Coming to terms....(Bonus rant AND language warning.)

I've felt really "off" today.  Really sad, weepy, depressed.  I couldn't figure out why, because there didn't seem to be a good reason for it; nothing is wrong physically, my relationship with Greg is just fine, and work - while highly irritating right now - is okay, certainly not enough to make me feel like the old days.  So, what the hell?

Only it IS something, mentally.  It's just something I don't like to think about, or want to for that matter.  But....it's been on my mind for a few days now, and it's all to do with timing.  And it's not something I'm too proud of.

Maybe, after all this time, I can finally explain.  Or try to.

I recently threw a person out of my life, for good.  If you go back to some entries that were written back in May....when I had a literal nervous breakdown over severing a six year tie....yes, that's the person I'm referring to.  This situation is so fucking complicated that when I say "tie", "threw them out"....there's so much frigging more to that than a simple description can convey.  For the sake of brevity, I'll try and condense this (though as more time passes, I'll probably spill it all out like so much sick).

Anyway, this person is on my brain right now because their birthday is coming up this week.  I haven't missed their birthday in six years.  Not once.  I always had something for them, be it a card, a text message, a small package, a phone call.  Something.

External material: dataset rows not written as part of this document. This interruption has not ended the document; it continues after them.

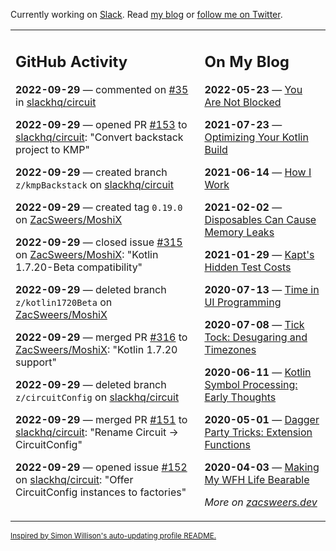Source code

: Currently working on [Slack](https://slack.com/). Read [my blog](https://zacsweers.dev/) or [follow me on Twitter](https://twitter.com/ZacSweers).

<table><tr><td valign="top" width="60%">

## GitHub Activity
<!-- githubActivity starts -->
**2022-09-29** — commented on [#35](https://github.com/slackhq/circuit/issues/35#issuecomment-1262927549) in [slackhq/circuit](https://github.com/slackhq/circuit)

**2022-09-29** — opened PR [#153](https://github.com/slackhq/circuit/pull/153) to [slackhq/circuit](https://github.com/slackhq/circuit): "Convert backstack project to KMP"

**2022-09-29** — created branch `z/kmpBackstack` on [slackhq/circuit](https://github.com/slackhq/circuit)

**2022-09-29** — created tag `0.19.0` on [ZacSweers/MoshiX](https://github.com/ZacSweers/MoshiX)

**2022-09-29** — closed issue [#315](https://github.com/ZacSweers/MoshiX/issues/315) on [ZacSweers/MoshiX](https://github.com/ZacSweers/MoshiX): "Kotlin 1.7.20-Beta compatibility"

**2022-09-29** — deleted branch `z/kotlin1720Beta` on [ZacSweers/MoshiX](https://github.com/ZacSweers/MoshiX)

**2022-09-29** — merged PR [#316](https://github.com/ZacSweers/MoshiX/pull/316) to [ZacSweers/MoshiX](https://github.com/ZacSweers/MoshiX): "Kotlin 1.7.20 support"

**2022-09-29** — deleted branch `z/circuitConfig` on [slackhq/circuit](https://github.com/slackhq/circuit)

**2022-09-29** — merged PR [#151](https://github.com/slackhq/circuit/pull/151) to [slackhq/circuit](https://github.com/slackhq/circuit): "Rename Circuit -> CircuitConfig"

**2022-09-29** — opened issue [#152](https://github.com/slackhq/circuit/issues/152) on [slackhq/circuit](https://github.com/slackhq/circuit): "Offer CircuitConfig instances to factories"
<!-- githubActivity ends -->
</td><td valign="top" width="40%">

## On My Blog
<!-- blog starts -->
**2022-05-23** — [You Are Not Blocked](https://www.zacsweers.dev/you-are-not-blocked/)

**2021-07-23** — [Optimizing Your Kotlin Build](https://www.zacsweers.dev/optimizing-your-kotlin-build/)

**2021-06-14** — [How I Work](https://www.zacsweers.dev/how-i-work/)

**2021-02-02** — [Disposables Can Cause Memory Leaks](https://www.zacsweers.dev/disposables-can-cause-memory-leaks/)

**2021-01-29** — [Kapt's Hidden Test Costs](https://www.zacsweers.dev/kapts-hidden-test-costs/)

**2020-07-13** — [Time in UI Programming](https://www.zacsweers.dev/time-in-ui/)

**2020-07-08** — [Tick Tock: Desugaring and Timezones](https://www.zacsweers.dev/ticktock-desugaring-timezones/)

**2020-06-11** — [Kotlin Symbol Processing: Early Thoughts](https://www.zacsweers.dev/kotlin-symbol-processor-early-thoughts/)

**2020-05-01** — [Dagger Party Tricks: Extension Functions](https://www.zacsweers.dev/dagger-party-tricks-extension-functions/)

**2020-04-03** — [Making My WFH Life Bearable](https://www.zacsweers.dev/making-wfh-life-bearable/)
<!-- blog ends -->
_More on [zacsweers.dev](https://zacsweers.dev/)_
</td></tr></table>

<sub><a href="https://simonwillison.net/2020/Jul/10/self-updating-profile-readme/">Inspired by Simon Willison's auto-updating profile README.</a></sub>
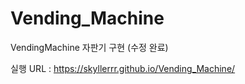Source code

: # Vending_Machine
VendingMachine 자판기 구현 (수정 완료)

실행 URL : https://skyllerrr.github.io/Vending_Machine/
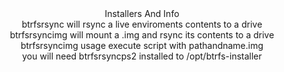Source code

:<div align="center">
Installers And Info
<div align="center">
btrfsrsync will rsync a live enviroments contents to a drive
<div align="center">
btrfsrsyncimg will mount a .img and rsync its contents to a drive 
<div align="center">
btrfsrsyncimg usage execute script with pathandname.img
<div align="center">
you will need btrfsrsyncps2 installed to /opt/btrfs-installer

This year, all I have to give them is my silence.  And my absence from their life.

So, why is this such a big deal to me, since I intend to do nothing about it, right?  I knew you'd ask that.  :p

I was thinking about the whole sad, sorry mess on the way home tonight.  About how I always gave more than I EVER received.  About how I was manipulated, even DECEIVED, with mixed messages and indecision, waffling and words as weapons against me.  About six years of fruitless hope and depression so bad that I nearly ended my life several times out of hand.  About how worthless I must have been to them in the end, because don't think they didn't KNOW what they were doing.  They knew.  They so fucking knew.

And I am finally, finally feeling a slight stirring of something I never could feel before about this person.

Anger.  Deep, bottomless, violent, epic fucking RAGE.

This soulless motherfucker took SIX YEARS OF MY FUCKING LIFE AWAY.

I lost a relationship, my sanity, my independence, my sense of self, what LITTLE self-confidence I had....so that he could feed off of my fucking sympathy.  A Goddamn psychic vampire, sucking the life from me.

For the first time ever, I'm starting to feel twinges of pure, unadulterated fucking anger.

Since I met Greg, I have learned what real love feels like.  I've learned that I'm to be valued, not tossed aside like a fucking sperm rag when someone's gotten what they want.  I've learned the difference between being heard and being LISTENED to.  I've learned that I'm NOT second best.  I have worth beyond a pair of spread thighs!  Imagine that!

Oh, my God, I feel such anger at that bastard.  If only murder were legal.  If only, if only.

Happy motherfucking birthday, bloodsucking douchebag.  You will NEVER get another thing from me, ever.  Six fucking years will have to do.  But....

I hope you still read here.  I hope you do.  It's going to get real fucking interesting around here in the next year as I start getting rid of you, forever.  And you DO know me - if I ever have the chance to scar you for life....I will seize it in a fucking heartbeat.  Count on it.

Whoever said that revenge is best served cold doesn't know how fucking GOOD cold food can taste.

1 comment:

Cheryl Chamberlain said...

I'm not sure what to say here, because I've known you about as long (even a lil longer) as this past relationship you severed. I hope that in getting out your frustrations in this post you relieved yourself of most of that anger. Revenge is never good. In fact, it's allowing that person to still plague your thoughts and heart. He should be and mean nothing to you now, and when he truly is that nothing, you will no longer have this anger. Hopefully with your new life, come this time next year, it won't even be a thought. *hugs* love ya woman!